Whenever a line below includes the string "following", show it.

DATA EXTRACTS below:

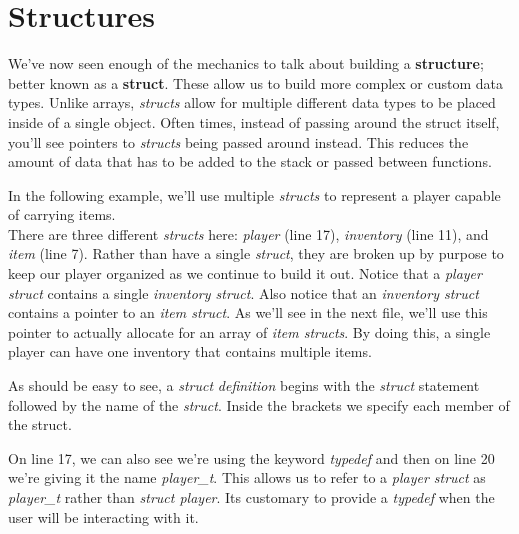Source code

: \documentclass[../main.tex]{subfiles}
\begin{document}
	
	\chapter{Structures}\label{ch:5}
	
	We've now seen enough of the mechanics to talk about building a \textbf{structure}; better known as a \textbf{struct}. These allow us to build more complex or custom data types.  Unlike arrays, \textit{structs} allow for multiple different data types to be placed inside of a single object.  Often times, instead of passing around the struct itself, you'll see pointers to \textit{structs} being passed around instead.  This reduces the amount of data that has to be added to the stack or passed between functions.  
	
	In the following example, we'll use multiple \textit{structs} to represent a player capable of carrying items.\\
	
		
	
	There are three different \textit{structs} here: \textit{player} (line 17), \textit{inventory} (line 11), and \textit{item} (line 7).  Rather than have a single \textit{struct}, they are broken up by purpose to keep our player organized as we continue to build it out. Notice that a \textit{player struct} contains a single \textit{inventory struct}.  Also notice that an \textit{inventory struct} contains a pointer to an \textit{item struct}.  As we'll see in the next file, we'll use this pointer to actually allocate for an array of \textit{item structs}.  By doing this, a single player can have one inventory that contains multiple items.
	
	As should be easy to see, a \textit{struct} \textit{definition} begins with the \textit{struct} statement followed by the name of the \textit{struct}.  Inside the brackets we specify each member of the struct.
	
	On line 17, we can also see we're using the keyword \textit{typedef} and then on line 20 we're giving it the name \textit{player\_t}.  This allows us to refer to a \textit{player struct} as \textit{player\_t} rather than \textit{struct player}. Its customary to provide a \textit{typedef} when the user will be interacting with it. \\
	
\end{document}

End of DATA EXTRACTS.
DATA EXTRACTS below:

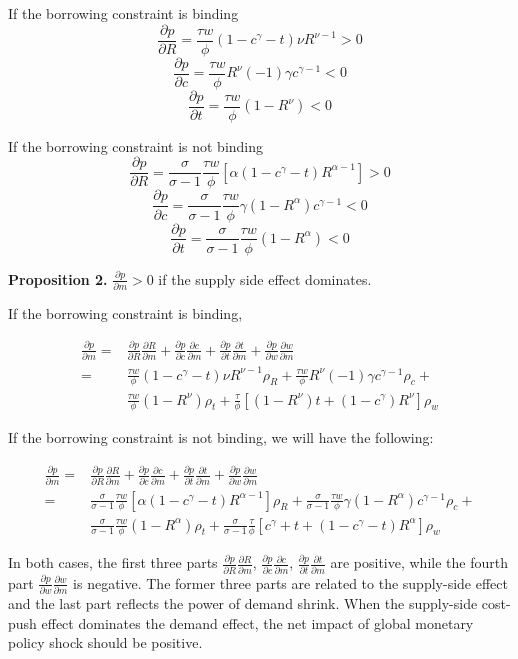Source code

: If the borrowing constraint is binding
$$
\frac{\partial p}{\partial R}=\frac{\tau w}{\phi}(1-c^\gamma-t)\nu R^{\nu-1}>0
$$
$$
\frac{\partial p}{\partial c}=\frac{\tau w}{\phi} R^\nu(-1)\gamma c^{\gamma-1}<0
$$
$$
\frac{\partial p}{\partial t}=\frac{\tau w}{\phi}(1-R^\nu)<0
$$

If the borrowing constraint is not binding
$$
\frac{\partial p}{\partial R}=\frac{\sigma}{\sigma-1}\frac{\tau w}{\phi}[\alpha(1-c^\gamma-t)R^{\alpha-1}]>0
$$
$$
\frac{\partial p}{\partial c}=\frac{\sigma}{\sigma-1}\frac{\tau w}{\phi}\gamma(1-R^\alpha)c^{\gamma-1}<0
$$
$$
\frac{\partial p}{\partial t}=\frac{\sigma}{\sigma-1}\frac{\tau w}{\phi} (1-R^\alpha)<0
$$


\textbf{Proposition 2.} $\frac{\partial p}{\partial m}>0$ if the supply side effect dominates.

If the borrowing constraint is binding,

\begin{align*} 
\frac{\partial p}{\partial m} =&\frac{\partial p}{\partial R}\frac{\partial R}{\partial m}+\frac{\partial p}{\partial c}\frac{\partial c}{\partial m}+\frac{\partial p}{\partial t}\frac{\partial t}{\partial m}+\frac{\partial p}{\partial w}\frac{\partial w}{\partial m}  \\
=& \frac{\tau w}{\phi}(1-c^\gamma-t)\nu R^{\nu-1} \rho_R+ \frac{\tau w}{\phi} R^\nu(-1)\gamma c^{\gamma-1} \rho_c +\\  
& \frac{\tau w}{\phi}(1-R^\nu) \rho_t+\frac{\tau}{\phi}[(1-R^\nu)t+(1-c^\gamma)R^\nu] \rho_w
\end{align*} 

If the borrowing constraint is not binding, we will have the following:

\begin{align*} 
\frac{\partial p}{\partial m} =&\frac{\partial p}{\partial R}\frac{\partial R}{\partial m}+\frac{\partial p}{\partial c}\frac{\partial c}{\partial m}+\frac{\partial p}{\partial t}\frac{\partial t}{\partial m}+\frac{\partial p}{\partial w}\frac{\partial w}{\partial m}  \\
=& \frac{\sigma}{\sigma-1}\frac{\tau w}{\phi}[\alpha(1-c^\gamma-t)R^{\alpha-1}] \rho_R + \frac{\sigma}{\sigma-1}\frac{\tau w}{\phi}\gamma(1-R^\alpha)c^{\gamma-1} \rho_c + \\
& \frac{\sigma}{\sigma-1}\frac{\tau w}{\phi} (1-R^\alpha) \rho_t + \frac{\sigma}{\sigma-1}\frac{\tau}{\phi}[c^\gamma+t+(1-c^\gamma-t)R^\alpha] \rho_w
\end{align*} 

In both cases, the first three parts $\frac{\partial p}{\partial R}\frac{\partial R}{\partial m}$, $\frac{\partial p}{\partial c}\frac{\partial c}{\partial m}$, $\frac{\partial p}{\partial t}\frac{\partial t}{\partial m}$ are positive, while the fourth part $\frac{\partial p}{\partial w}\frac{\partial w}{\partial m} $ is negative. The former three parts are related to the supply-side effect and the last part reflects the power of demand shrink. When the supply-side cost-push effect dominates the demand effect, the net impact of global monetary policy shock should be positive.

End of DATA EXTRACTS.

FINAL ANSWER |
	In the following example, we'll use multiple \textit{structs} to represent a player capable of carrying items.\\
If the borrowing constraint is not binding, we will have the following:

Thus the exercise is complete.